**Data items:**
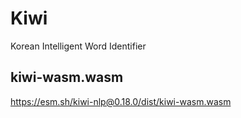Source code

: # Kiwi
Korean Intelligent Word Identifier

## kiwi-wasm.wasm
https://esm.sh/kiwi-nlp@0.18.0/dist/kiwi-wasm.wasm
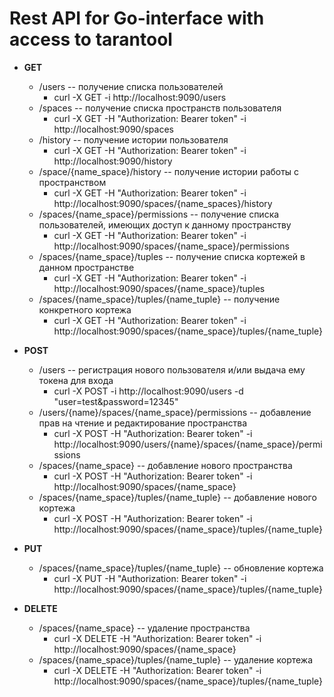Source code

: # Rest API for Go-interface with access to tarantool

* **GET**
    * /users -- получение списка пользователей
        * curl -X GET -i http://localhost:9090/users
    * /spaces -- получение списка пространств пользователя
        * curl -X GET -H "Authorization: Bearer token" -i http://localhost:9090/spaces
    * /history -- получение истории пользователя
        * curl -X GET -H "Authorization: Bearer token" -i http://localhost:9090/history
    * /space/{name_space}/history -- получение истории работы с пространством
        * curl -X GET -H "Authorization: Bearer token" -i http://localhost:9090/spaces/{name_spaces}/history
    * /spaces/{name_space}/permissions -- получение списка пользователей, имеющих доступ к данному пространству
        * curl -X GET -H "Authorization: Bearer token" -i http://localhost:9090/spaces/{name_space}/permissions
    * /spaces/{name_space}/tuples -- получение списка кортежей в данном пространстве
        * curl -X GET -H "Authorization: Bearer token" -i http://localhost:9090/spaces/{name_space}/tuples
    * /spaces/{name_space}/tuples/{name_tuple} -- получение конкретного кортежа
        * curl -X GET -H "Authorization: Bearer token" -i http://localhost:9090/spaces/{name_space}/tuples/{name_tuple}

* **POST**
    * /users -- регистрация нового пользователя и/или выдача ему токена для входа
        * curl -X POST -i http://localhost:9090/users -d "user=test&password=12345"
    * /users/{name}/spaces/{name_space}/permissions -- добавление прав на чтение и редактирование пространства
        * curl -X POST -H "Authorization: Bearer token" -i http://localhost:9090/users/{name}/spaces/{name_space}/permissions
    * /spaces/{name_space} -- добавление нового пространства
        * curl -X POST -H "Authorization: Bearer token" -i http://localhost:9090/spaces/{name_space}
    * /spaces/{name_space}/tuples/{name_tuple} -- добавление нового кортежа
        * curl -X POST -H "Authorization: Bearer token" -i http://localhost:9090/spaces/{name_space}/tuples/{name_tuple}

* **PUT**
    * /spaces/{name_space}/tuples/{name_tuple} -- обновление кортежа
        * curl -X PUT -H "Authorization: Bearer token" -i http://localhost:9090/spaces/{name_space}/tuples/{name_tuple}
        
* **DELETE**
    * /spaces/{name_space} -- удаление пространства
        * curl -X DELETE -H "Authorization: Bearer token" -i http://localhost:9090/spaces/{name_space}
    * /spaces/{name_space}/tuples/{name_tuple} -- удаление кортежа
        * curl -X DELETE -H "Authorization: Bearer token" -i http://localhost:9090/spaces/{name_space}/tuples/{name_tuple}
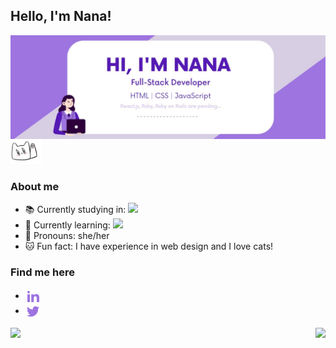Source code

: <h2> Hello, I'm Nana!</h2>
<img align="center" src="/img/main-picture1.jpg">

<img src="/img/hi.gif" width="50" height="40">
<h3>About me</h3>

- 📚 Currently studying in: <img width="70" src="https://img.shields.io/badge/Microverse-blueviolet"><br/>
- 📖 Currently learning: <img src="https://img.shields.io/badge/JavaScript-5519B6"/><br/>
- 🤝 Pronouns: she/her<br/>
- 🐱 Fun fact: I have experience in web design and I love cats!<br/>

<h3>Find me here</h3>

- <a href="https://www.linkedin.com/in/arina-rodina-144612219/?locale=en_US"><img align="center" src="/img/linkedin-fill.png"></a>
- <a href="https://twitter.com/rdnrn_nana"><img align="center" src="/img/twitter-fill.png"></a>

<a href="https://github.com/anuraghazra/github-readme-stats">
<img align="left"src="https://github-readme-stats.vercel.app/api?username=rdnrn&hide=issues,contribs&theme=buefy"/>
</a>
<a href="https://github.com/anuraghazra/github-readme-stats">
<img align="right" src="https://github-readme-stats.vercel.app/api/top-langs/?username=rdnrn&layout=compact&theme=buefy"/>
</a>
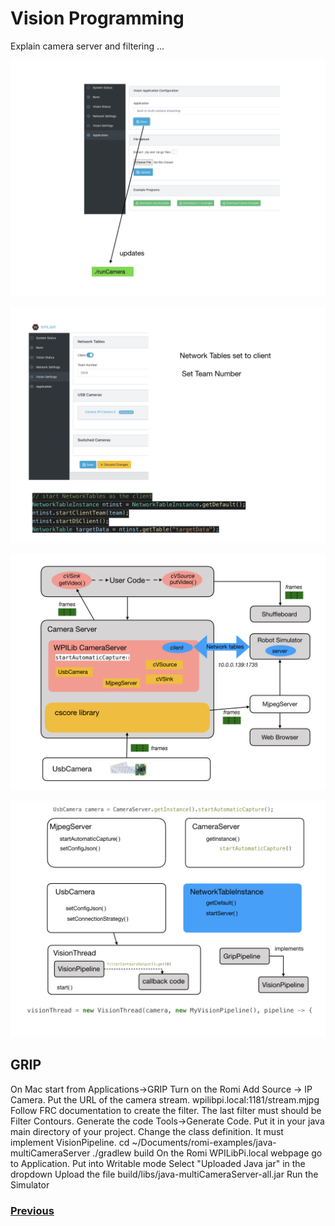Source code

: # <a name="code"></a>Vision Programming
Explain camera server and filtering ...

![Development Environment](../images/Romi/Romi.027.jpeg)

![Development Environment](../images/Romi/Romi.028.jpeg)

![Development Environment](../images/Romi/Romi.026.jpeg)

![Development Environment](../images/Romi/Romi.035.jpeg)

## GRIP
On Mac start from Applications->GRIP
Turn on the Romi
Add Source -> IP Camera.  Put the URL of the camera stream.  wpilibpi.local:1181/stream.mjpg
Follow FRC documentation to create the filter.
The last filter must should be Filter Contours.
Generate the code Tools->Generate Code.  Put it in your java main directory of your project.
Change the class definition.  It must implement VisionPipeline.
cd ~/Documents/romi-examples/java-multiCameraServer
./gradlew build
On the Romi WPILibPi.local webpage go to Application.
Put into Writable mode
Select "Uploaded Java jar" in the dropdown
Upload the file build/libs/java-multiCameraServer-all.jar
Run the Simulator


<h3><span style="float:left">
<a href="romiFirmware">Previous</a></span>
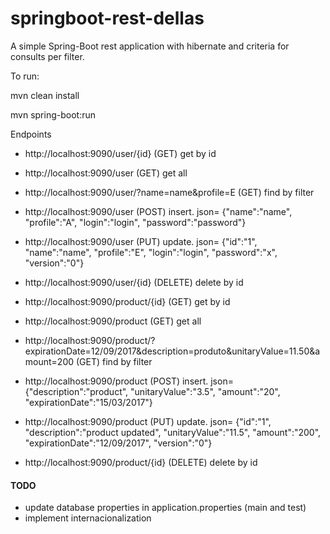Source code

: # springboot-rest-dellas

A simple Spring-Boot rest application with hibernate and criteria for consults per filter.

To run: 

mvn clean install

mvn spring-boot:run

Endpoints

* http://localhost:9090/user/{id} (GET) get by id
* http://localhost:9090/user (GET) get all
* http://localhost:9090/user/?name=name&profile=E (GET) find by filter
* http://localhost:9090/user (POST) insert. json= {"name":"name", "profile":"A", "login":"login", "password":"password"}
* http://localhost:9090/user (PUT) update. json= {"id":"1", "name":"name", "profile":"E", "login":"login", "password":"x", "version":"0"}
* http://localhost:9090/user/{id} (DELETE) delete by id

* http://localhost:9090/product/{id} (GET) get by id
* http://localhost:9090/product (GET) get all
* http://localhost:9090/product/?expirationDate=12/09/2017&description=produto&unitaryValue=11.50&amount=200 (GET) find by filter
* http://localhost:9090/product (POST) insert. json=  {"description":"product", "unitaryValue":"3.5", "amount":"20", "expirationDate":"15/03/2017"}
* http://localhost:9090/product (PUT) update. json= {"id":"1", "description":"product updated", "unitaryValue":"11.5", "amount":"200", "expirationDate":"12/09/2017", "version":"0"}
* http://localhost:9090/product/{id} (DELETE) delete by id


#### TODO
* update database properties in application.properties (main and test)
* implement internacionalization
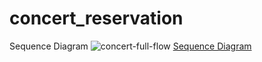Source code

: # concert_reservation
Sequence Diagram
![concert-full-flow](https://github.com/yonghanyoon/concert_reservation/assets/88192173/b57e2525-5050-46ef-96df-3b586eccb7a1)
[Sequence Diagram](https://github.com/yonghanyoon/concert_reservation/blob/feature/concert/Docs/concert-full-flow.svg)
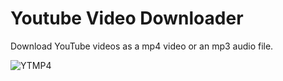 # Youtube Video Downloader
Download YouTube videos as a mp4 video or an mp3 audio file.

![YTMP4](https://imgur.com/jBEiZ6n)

**ABOUT THIS EXERCISE:**
What you should return is the exact text of every line from the top of the entries through the line with "работы с пространством", pictures removed.

**EXPECTED OUTPUT:**
Source code

: # Kiwi
Korean Intelligent Word Identifier

## kiwi-wasm.wasm
https://esm.sh/kiwi-nlp@0.18.0/dist/kiwi-wasm.wasm
Source code

: # Rest API for Go-interface with access to tarantool

* **GET**
    * /users -- получение списка пользователей
        * curl -X GET -i http://localhost:9090/users
    * /spaces -- получение списка пространств пользователя
        * curl -X GET -H "Authorization: Bearer token" -i http://localhost:9090/spaces
    * /history -- получение истории пользователя
        * curl -X GET -H "Authorization: Bearer token" -i http://localhost:9090/history
    * /space/{name_space}/history -- получение истории работы с пространством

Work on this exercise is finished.